One of the Miami Seaquarium's attractions is Lolita, the second oldest orca in captivity after Corky at SeaWorld San Diego. She is currently the park's only orca. Lolita was captured on August 8, 1970 during the Penn Cove capture in Puget Sound, Washington state. She arrived at the Miami Seaquarium on September 24, 1970, where she joined the park's first orca, Hugo.  Hugo died in 1980 after injuring himself along the walls of the tank where Lolita still swims. Animal rights activists have long argued that the tank doesn't meet federal minimum requirements under the Animal Welfare Act, and the USDA has recently made statements in support of the activists' argument.
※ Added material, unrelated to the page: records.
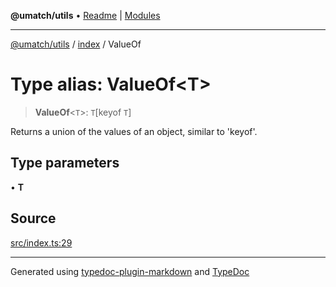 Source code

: **@umatch/utils** • [Readme](../../index.md) \| [Modules](../../modules.md)

***

[@umatch/utils](../../modules.md) / [index](../index.md) / ValueOf

# Type alias: ValueOf\<T\>

> **ValueOf**\<`T`\>: `T`\[keyof `T`\]

Returns a union of the values of an object, similar to 'keyof'.

## Type parameters

• **T**

## Source

[src/index.ts:29](https://github.com/umatch-oficial/utils/blob/f37b7e4/src/index.ts#L29)

***

Generated using [typedoc-plugin-markdown](https://www.npmjs.com/package/typedoc-plugin-markdown) and [TypeDoc](https://typedoc.org/)
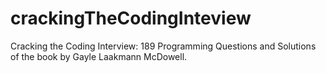 # crackingTheCodingInteview
Cracking the Coding Interview: 189 Programming Questions and Solutions of the book by Gayle Laakmann McDowell.
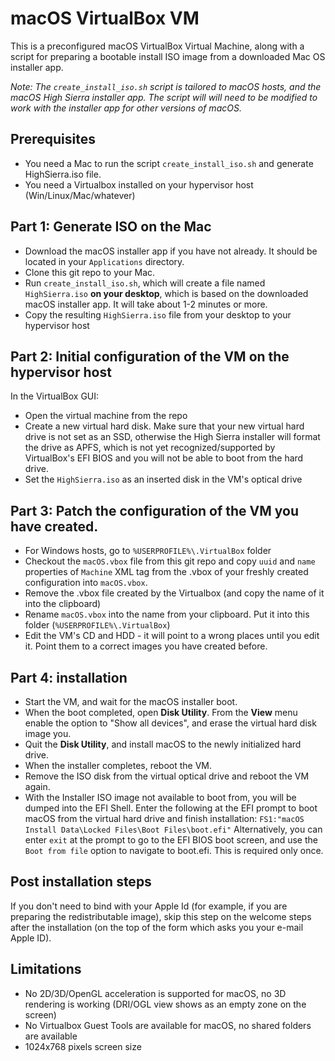 # macOS VirtualBox VM

This is a preconfigured macOS VirtualBox Virtual Machine, along with a script for preparing a bootable install ISO image from a downloaded Mac OS installer app.

*Note: The `create_install_iso.sh` script is tailored to macOS hosts, and the macOS High Sierra installer app. The script will will need to be modified to work with the installer app for other versions of macOS.*

## Prerequisites

- You need a Mac to run the script `create_install_iso.sh` and generate HighSierra.iso file.
- You need a Virtualbox installed on your hypervisor host (Win/Linux/Mac/whatever)

## Part 1: Generate ISO on the Mac

- Download the macOS installer app if you have not already. It should be located in your `Applications` directory.
- Clone this git repo to your Mac.
- Run `create_install_iso.sh`, which will create a file named `HighSierra.iso` **on your desktop**, which is based on the downloaded macOS installer app. It will take about 1-2 minutes or more.
- Copy the resulting `HighSierra.iso` file from your desktop to your hypervisor host

## Part 2: Initial configuration of the VM on the hypervisor host

In the VirtualBox GUI: 
- Open the virtual machine from the repo
- Create a new virtual hard disk. Make sure that your new virtual hard drive is not set as an SSD, otherwise the High Sierra installer will format the drive as APFS, which is not yet recognized/supported by VirtualBox's EFI BIOS and you will not be able to boot from the hard drive.
- Set the `HighSierra.iso` as an inserted disk in the VM's optical drive 
  
## Part 3: Patch the configuration of the VM you have created.

- For Windows hosts, go to `%USERPROFILE%\.VirtualBox` folder
- Checkout the `macOS.vbox` file from this git repo and copy `uuid` and `name` properties of `Machine` XML tag from the .vbox of your freshly created configuration into `macOS.vbox`.
- Remove the .vbox file created by the Virtualbox (and copy the name of it into the clipboard)
- Rename `macOS.vbox` into the name from your clipboard. Put it into this folder (`%USERPROFILE%\.VirtualBox`)
- Edit the VM's CD and HDD - it will point to a wrong places until you edit it. Point them to a correct images you have created before.

## Part 4: installation

- Start the VM, and wait for the macOS installer boot.
- When the boot completed, open **Disk Utility**. From the **View** menu enable the option to "Show all devices", and erase the virtual hard disk image you.
- Quit the **Disk Utility**, and install macOS to the newly initialized hard drive.
- When the installer completes, reboot the VM. 
- Remove the ISO disk from the virtual optical drive and reboot the VM again.
- With the Installer ISO image not available to boot from, you will be dumped into the EFI Shell. Enter the following at the EFI prompt to boot macOS from the virtual hard drive and finish installation: `FS1:"macOS Install Data\Locked Files\Boot Files\boot.efi"` Alternatively, you can enter `exit` at the prompt to go to the EFI BIOS boot screen, and use the `Boot from file` option to navigate to boot.efi. This is required only once.

## Post installation steps

If you don't need to bind with your Apple Id (for example, if you are preparing the redistributable image), skip this step on the welcome steps after the installation (on the top of the form which asks you your e-mail Apple ID).

## Limitations

- No 2D/3D/OpenGL acceleration is supported for macOS, no 3D rendering is working (DRI/OGL view shows as an empty zone on the screen)
- No Virtualbox Guest Tools are available for macOS, no shared folders are available
- 1024x768 pixels screen size
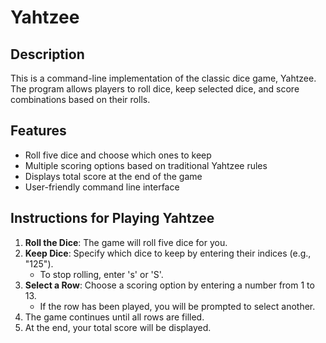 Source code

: # Yahtzee

## Description
This is a command-line implementation of the classic dice game, Yahtzee. The program allows players to roll dice, keep selected dice, and score combinations based on their rolls.

## Features
- Roll five dice and choose which ones to keep
- Multiple scoring options based on traditional Yahtzee rules
- Displays total score at the end of the game
- User-friendly command line interface

## Instructions for Playing Yahtzee

1. **Roll the Dice**: The game will roll five dice for you.
2. **Keep Dice**: Specify which dice to keep by entering their indices (e.g., "125").
   - To stop rolling, enter 's' or 'S'.
3. **Select a Row**: Choose a scoring option by entering a number from 1 to 13.
   - If the row has been played, you will be prompted to select another.
4. The game continues until all rows are filled.
5. At the end, your total score will be displayed.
On January 24, 2014 the National Marine Fisheries Service proposed amending the Endangered Species Act to remove the exception that did not include Lolita as part of the ESA-listed Southern resident orcas that live in Washington and British Columbia waters. Activists, who proposed such an action to the NMFS in 2013, are hopeful that this might lead to a healthy retirement in a seapen and possibly an eventual release and reuniting with her pod which is believed by some to include her mother.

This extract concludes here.